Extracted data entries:

***

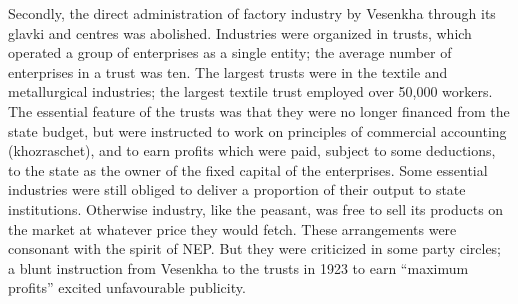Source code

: Secondly, the direct administration of factory industry by Vesenkha through its glavki and centres was abolished. Industries were organized in trusts, which operated a group of enterprises as a single entity; the average number of enterprises in a trust was ten. The largest trusts were in the textile and metallurgical industries; the largest textile trust employed over 50,000 workers. The essential feature of the trusts was that they were no longer financed from the state budget, but were instructed to work on principles of commercial accounting (khozraschet), and to earn profits which were paid, subject to some deductions, to the state as the owner of the fixed capital of the enterprises. Some essential industries were still obliged to deliver a proportion of their output to state institutions. Otherwise industry, like the peasant, was free to sell its products on the market at whatever price they would fetch. These arrangements were consonant with the spirit of NEP. But they were criticized in some party circles; a blunt instruction from Vesenkha to the trusts in 1923 to earn ``maximum profits'' excited unfavourable publicity. 

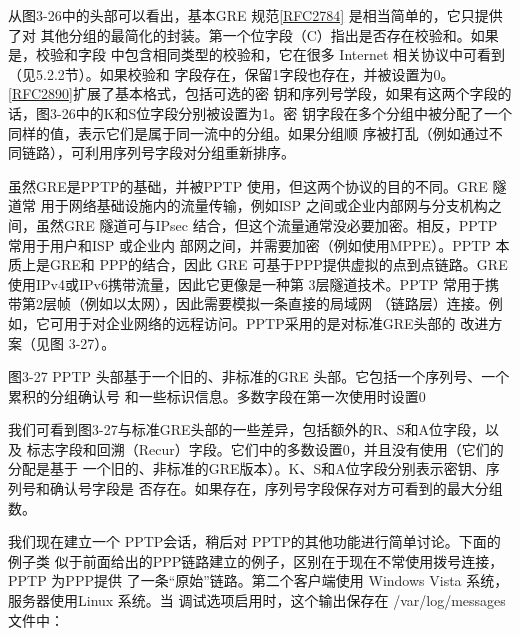 从图3-26中的头部可以看出，基本GRE 规范\href{https://www.rfc-editor.org/rfc/rfc2784}{[RFC2784]} 是相当简单的，它只提供了对
其他分组的最简化的封装。第一个位字段（C）指出是否存在校验和。如果是，校验和字段
中包含相同类型的校验和，它在很多 Internet 相关协议中可看到（见5.2.2节）。如果校验和
字段存在，保留1字段也存在，并被设置为0。\href{https://www.rfc-editor.org/rfc/rfc2890}{[RFC2890]}扩展了基本格式，包括可选的密
钥和序列号学段，如果有这两个字段的话，图3-26中的K和S位字段分别被设置为1。密
钥字段在多个分组中被分配了一个同样的值，表示它们是属于同一流中的分组。如果分组顺
序被打乱（例如通过不同链路），可利用序列号字段对分组重新排序。

虽然GRE是PPTP的基础，并被PPTP 使用，但这两个协议的目的不同。GRE 隧道常
用于网络基础设施内的流量传输，例如ISP 之间或企业内部网与分支机构之间，虽然GRE
隧道可与IPsec 结合，但这个流量通常没必要加密。相反，PPTP 常用于用户和ISP 或企业内
部网之间，并需要加密（例如使用MPPE）。PPTP 本质上是GRE和 PPP的结合，因此 GRE
可基于PPP提供虚拟的点到点链路。GRE使用IPv4或IPv6携带流量，因此它更像是一种第
3层隧道技术。PPTP 常用于携带第2层帧（例如以太网），因此需要模拟一条直接的局域网
（链路层）连接。例如，它可用于对企业网络的远程访问。PPTP采用的是对标准GRE头部的
改进方案（见图 3-27）。

图3-27 PPTP 头部基于一个旧的、非标准的GRE 头部。它包括一个序列号、一个累积的分组确认号
和一些标识信息。多数字段在第一次使用时设置0

我们可看到图3-27与标准GRE头部的一些差异，包括额外的R、S和A位字段，以及
标志字段和回溯（Recur）字段。它们中的多数设置0，并且没有使用（它们的分配是基于
一个旧的、非标准的GRE版本）。K、S和A位字段分别表示密钥、序列号和确认号字段是
否存在。如果存在，序列号字段保存对方可看到的最大分组数。

我们现在建立一个 PPTP会话，稍后对 PPTP的其他功能进行简单讨论。下面的例子类
似于前面给出的PPP链路建立的例子，区别在于现在不常使用拨号连接，PPTP 为PPP提供
了一条“原始”链路。第二个客户端使用 Windows Vista 系统，服务器使用Linux 系统。当
调试选项启用时，这个输出保存在 /var/log/messages 文件中：

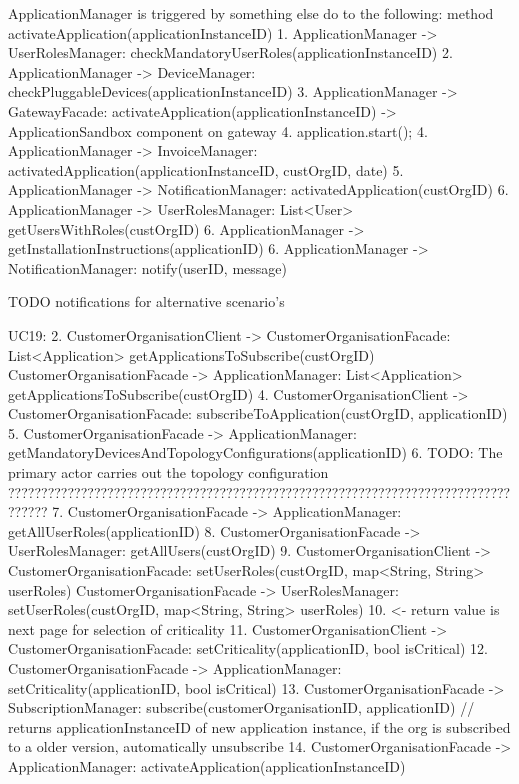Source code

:             ApplicationManager is triggered by something else do to the following: method activateApplication(applicationInstanceID)
            1. ApplicationManager -> UserRolesManager: checkMandatoryUserRoles(applicationInstanceID)
            2. ApplicationManager -> DeviceManager: checkPluggableDevices(applicationInstanceID)
            3. ApplicationManager -> GatewayFacade: activateApplication(applicationInstanceID) -> ApplicationSandbox component on gateway
            4. application.start();
            4. ApplicationManager -> InvoiceManager: activatedApplication(applicationInstanceID, custOrgID, date)
            5. ApplicationManager -> NotificationManager: activatedApplication(custOrgID)
            6. ApplicationManager -> UserRolesManager: List<User> getUsersWithRoles(custOrgID)
            6. ApplicationManager -> getInstallationInstructions(applicationID)
            6. ApplicationManager -> NotificationManager: notify(userID, message)

            TODO notifications for alternative scenario's

        UC19:
            2. CustomerOrganisationClient -> CustomerOrganisationFacade: List<Application> getApplicationsToSubscribe(custOrgID)
                   CustomerOrganisationFacade -> ApplicationManager: List<Application> getApplicationsToSubscribe(custOrgID)
            4. CustomerOrganisationClient -> CustomerOrganisationFacade: subscribeToApplication(custOrgID, applicationID)
            5. CustomerOrganisationFacade -> ApplicationManager: getMandatoryDevicesAndTopologyConfigurations(applicationID)
            6. TODO: The primary actor carries out the topology configuration ??????????????????????????????????????????????????????????????????????????????????
            7. CustomerOrganisationFacade -> ApplicationManager: getAllUserRoles(applicationID)
            8. CustomerOrganisationFacade -> UserRolesManager: getAllUsers(custOrgID)
            9. CustomerOrganisationClient -> CustomerOrganisationFacade: setUserRoles(custOrgID, map<String, String> userRoles)
                   CustomerOrganisationFacade -> UserRolesManager: setUserRoles(custOrgID, map<String, String> userRoles)
                   10. <- return value is next page for selection of criticality
            11. CustomerOrganisationClient -> CustomerOrganisationFacade: setCriticality(applicationID, bool isCritical)
                    12. CustomerOrganisationFacade -> ApplicationManager: setCriticality(applicationID, bool isCritical)
            13. CustomerOrganisationFacade -> SubscriptionManager: subscribe(customerOrganisationID, applicationID) // returns applicationInstanceID of new application instance, if the org is subscribed to a older version, automatically unsubscribe
            14. CustomerOrganisationFacade -> ApplicationManager: activateApplication(applicationInstanceID)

***

About this exercise >>
Check each line of the entries above, and show every one holding the word "TODO".

Exercise solution >>
            TODO notifications for alternative scenario's
            6. TODO: The primary actor carries out the topology configuration ??????????????????????????????????????????????????????????????????????????????????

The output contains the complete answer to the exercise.